In was unfortunate that, in our case, no postmortem examination could be performed to determine the state of the diaphragm but in other reported cases, seven had confirmed diaphragmatic hernia while five others were intact but located superior to the thoracoschisis opening. Five cases had the herniation occurring in the intercostals space while seven had associated rib agenesis or aplasia, which involved up to 4 ribs (Table 1). All, except one case, had evisceration of part of the liver, with or without stomach and/or intestinal involvement. Four cases were isolated thoracoschisis without limb abnormality, while the rest had associated abnormality, ranging from agenesis of the upper to minor defect such as a single anomaly.

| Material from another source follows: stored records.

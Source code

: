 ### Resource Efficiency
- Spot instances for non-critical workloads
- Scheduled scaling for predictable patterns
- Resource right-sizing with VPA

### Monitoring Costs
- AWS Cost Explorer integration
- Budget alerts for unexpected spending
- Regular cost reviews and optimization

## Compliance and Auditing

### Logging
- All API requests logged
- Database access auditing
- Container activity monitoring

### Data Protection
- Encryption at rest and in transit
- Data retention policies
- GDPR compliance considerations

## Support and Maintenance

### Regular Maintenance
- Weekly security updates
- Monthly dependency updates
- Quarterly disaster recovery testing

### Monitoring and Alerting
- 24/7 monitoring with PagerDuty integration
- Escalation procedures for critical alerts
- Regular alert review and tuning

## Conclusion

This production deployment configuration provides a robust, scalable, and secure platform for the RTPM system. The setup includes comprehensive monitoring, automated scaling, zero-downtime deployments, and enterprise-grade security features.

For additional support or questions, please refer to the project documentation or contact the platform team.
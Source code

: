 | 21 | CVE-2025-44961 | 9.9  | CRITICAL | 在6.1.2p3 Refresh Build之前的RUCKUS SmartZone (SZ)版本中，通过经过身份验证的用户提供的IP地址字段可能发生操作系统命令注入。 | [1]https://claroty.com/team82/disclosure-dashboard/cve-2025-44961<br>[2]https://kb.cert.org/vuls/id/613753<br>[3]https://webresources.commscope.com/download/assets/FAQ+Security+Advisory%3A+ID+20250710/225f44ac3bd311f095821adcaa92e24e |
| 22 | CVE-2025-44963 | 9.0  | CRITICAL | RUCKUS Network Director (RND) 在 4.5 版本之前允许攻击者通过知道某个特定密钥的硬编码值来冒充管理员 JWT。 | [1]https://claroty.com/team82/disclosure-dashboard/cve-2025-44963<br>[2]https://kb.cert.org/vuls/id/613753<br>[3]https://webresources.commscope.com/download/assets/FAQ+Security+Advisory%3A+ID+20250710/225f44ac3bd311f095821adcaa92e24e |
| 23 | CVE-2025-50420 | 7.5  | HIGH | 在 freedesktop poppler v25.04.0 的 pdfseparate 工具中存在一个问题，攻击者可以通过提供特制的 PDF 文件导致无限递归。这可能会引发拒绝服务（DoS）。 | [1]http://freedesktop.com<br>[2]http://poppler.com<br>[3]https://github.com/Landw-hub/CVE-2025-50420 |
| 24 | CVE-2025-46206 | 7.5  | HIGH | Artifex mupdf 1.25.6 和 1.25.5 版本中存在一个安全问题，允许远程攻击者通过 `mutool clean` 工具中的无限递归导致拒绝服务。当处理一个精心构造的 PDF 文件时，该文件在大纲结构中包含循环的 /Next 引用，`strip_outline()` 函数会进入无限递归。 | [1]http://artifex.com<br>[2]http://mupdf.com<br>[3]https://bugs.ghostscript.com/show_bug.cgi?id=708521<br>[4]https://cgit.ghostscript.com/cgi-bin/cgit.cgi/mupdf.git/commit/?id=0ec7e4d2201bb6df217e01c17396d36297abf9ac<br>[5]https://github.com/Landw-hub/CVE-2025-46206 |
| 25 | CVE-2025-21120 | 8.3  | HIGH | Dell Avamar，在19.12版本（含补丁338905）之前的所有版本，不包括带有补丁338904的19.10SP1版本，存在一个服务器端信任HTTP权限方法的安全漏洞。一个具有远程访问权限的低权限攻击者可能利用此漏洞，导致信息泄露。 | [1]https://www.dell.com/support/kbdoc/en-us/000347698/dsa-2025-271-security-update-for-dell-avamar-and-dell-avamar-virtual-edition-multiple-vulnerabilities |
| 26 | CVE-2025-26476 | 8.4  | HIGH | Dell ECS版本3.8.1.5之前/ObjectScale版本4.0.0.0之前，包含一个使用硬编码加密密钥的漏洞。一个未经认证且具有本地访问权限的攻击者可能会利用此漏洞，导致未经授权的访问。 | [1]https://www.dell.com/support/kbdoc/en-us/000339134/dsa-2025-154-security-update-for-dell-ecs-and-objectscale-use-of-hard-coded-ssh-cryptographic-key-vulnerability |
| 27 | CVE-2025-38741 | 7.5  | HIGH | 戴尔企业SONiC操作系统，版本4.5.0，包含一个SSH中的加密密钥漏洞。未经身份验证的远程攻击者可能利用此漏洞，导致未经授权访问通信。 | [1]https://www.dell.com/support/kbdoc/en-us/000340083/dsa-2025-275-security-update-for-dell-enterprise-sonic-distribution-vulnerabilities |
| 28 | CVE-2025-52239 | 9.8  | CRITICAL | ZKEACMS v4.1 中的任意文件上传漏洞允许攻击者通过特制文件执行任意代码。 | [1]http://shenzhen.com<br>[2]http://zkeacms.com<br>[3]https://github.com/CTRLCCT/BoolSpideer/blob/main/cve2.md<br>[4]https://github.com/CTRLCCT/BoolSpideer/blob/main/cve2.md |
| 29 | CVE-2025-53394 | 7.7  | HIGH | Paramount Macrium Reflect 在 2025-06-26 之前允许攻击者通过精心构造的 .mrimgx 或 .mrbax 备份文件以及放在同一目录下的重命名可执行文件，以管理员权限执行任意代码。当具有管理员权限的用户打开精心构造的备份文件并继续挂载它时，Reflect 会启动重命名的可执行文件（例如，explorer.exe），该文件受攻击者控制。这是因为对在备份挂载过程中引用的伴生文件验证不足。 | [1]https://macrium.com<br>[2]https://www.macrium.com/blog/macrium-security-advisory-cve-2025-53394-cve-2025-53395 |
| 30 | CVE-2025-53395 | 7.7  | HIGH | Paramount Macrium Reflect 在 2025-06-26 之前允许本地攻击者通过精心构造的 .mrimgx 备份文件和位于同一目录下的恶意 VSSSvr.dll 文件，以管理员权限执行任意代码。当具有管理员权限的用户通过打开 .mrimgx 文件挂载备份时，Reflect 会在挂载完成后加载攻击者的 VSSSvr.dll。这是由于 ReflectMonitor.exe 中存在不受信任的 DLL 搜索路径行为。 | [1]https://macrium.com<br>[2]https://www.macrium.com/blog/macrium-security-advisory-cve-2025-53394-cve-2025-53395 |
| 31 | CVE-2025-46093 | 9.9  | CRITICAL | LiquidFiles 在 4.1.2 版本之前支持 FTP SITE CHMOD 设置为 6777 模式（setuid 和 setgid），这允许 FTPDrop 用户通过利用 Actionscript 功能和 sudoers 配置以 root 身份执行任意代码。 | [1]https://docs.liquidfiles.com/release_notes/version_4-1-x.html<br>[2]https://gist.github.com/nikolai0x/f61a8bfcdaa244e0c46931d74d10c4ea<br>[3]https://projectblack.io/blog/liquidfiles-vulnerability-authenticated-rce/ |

Aetiology of thoracoschisis is unclear but some authors consider it as part of limb body wall complex (LBWC) spectrum as it is mostly associated with some forms of limb defect. The proposed theories on the cause of LBWC include early amniotic sac rupture and formation of amniotic bands which entrap and disrupt limb formation, abnormal embryonic folding, and vascular abnormality causing the internal malformations with the abnormalities of the limbs [1, 15, 16]. The mild limb defect in our case, with no evidence of amniotic band effect, suggests the vascular malformation as the most probable aetiology. Van Allen et al. had demonstrated the presence of abnormal vasculatures in radial aplasia, suggesting the role of abnormal vascular development causing the limb abnormality [17]. It is possible that vascular abnormality of the left side leads to the development of the thoracic defect and the left upper limb abnormalities seen in our case.

LBWC had been diagnosed as early as first trimester and there are possibilities that some of these, including those that underwent termination of pregnancy, were associated with thoracoschisis [18]. Of the reported case of the thoracoschisis, most were diagnosed after birth or diagnosed as gastroschisis on prenatal ultrasound [4, 11]. This is the first reported case of prenatally diagnosed thoracoschisis, using the 2D and 3D ultrasound demonstrating the herniation, the location, and size of the defect. We believe that the abnormality can be confidently diagnosed earlier in pregnancy and could help streamlining the subsequent management after the delivery.

Conflicts of Interest

The authors have no relevant conflicts of interest to report.